● **YOUR GOAL**
Looking through the records that follow, determine how many lines contain "based" and reply with that number alone.

------------------------------

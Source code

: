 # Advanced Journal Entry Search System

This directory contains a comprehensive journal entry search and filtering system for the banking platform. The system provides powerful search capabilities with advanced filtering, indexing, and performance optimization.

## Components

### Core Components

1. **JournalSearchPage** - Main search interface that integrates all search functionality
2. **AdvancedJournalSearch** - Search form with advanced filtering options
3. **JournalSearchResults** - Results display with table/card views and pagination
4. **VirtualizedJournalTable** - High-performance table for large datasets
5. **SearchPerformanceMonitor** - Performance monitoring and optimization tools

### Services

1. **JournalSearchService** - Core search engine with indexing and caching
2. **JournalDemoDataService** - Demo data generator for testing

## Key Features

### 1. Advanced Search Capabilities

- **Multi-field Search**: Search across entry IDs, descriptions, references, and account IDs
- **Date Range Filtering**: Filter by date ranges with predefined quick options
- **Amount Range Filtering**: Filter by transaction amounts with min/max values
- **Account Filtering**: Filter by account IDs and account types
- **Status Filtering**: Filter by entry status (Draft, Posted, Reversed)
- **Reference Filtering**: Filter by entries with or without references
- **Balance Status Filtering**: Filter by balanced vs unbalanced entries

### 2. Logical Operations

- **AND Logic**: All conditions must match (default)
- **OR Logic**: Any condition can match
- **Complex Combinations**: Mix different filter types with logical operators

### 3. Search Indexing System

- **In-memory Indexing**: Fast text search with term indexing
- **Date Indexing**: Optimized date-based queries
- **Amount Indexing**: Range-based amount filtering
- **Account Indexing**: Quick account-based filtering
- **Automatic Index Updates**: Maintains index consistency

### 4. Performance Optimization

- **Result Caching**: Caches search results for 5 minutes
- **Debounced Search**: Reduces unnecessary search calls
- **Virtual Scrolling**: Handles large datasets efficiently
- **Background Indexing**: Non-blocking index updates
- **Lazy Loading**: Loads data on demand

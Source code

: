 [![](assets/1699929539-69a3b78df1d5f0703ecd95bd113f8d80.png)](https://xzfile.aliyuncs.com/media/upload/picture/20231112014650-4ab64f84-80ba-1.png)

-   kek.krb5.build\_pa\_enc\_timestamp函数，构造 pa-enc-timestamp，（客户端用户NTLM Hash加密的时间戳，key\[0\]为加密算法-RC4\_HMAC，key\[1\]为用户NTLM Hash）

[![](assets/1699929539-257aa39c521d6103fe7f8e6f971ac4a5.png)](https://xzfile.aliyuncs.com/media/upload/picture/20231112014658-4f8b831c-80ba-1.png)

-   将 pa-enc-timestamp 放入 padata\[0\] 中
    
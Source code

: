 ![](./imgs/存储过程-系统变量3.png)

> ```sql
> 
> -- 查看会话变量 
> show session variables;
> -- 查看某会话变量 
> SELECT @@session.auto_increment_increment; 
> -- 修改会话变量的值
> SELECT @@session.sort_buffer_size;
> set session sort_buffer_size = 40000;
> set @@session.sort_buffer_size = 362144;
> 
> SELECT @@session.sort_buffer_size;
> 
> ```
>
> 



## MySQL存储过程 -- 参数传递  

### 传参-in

------------------------------

● **RESPONSE TO THE EXERCISE**
3